## AIM OF THE TASK
Copy from the first line below down to and including the line with "# Background". Skip the pictures.

═════ EXERCISE MATERIAL ═════

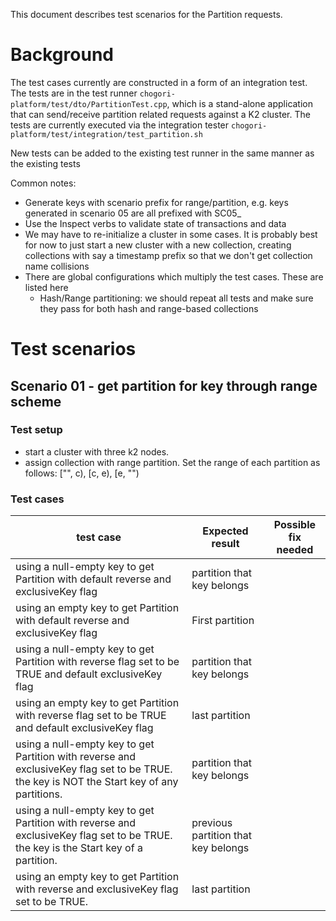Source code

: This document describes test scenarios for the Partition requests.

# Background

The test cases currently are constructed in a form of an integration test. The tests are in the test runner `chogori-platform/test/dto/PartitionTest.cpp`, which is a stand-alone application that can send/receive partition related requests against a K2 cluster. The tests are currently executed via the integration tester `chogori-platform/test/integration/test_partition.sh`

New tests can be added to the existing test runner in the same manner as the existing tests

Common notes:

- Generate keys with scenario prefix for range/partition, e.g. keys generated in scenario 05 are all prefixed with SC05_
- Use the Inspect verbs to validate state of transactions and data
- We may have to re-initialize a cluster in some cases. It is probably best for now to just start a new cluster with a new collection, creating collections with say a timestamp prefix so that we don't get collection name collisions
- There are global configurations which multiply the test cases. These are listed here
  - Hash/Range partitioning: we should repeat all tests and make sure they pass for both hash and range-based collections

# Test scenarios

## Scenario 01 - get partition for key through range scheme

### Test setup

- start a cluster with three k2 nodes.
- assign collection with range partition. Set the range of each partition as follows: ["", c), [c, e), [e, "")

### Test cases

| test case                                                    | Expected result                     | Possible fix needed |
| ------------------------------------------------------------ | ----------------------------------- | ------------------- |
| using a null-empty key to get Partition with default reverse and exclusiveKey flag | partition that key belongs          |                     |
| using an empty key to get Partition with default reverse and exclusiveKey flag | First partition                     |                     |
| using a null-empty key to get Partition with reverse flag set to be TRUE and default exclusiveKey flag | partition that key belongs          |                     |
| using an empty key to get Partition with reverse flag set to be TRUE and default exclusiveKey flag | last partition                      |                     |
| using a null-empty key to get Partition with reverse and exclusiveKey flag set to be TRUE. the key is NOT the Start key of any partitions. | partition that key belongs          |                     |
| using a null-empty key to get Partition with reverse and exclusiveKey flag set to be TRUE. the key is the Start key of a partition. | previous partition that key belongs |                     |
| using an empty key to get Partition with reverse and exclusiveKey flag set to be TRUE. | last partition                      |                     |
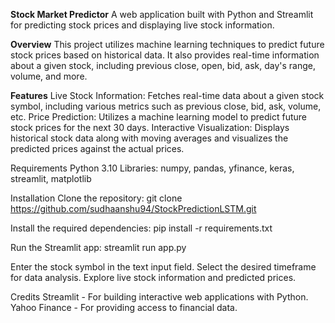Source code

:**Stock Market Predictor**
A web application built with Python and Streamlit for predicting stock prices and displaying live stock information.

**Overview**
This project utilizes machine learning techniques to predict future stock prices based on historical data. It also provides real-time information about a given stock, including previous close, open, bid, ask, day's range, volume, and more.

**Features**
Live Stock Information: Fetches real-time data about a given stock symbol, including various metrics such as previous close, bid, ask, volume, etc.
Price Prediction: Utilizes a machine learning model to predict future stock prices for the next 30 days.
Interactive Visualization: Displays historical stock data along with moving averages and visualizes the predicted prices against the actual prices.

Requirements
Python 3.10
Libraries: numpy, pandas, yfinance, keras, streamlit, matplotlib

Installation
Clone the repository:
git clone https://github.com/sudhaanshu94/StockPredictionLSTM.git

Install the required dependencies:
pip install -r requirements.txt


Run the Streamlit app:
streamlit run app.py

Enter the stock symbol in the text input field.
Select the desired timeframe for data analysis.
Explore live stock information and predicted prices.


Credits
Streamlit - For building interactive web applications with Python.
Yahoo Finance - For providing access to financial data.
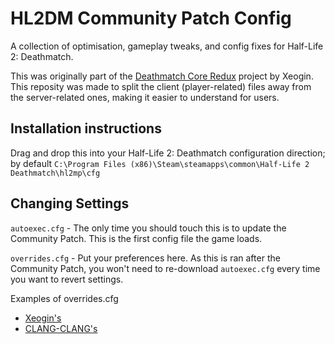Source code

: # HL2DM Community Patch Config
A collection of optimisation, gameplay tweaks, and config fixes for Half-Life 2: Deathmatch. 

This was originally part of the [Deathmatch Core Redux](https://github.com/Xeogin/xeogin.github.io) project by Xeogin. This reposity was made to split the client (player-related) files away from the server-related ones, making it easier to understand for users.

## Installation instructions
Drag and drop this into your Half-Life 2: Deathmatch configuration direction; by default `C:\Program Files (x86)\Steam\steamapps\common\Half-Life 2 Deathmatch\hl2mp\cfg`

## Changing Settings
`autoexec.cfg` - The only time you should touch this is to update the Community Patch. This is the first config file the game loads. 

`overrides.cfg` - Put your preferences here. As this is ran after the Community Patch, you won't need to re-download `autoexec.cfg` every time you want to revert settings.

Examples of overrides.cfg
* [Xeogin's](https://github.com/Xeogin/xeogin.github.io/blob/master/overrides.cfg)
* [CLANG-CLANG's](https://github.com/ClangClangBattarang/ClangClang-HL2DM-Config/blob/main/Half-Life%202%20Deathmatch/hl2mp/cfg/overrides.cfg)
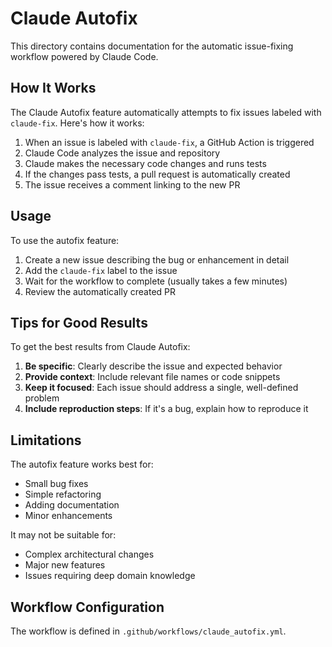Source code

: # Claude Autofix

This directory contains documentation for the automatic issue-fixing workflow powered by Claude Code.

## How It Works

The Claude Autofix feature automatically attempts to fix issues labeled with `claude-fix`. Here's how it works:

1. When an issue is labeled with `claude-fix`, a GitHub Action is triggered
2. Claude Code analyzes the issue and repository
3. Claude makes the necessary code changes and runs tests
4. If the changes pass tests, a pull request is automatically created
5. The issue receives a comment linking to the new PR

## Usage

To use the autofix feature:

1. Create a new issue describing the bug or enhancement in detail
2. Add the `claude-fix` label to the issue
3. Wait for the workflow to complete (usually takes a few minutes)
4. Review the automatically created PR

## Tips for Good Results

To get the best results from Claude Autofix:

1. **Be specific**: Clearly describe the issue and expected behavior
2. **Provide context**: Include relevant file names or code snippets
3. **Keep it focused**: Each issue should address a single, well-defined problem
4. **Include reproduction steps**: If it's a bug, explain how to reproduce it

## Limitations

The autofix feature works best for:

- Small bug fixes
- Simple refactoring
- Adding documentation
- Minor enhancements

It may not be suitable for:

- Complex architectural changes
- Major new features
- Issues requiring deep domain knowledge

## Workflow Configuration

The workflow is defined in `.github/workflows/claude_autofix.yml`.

═════

## RESULT
Source code

: This document describes test scenarios for the Partition requests.

# Background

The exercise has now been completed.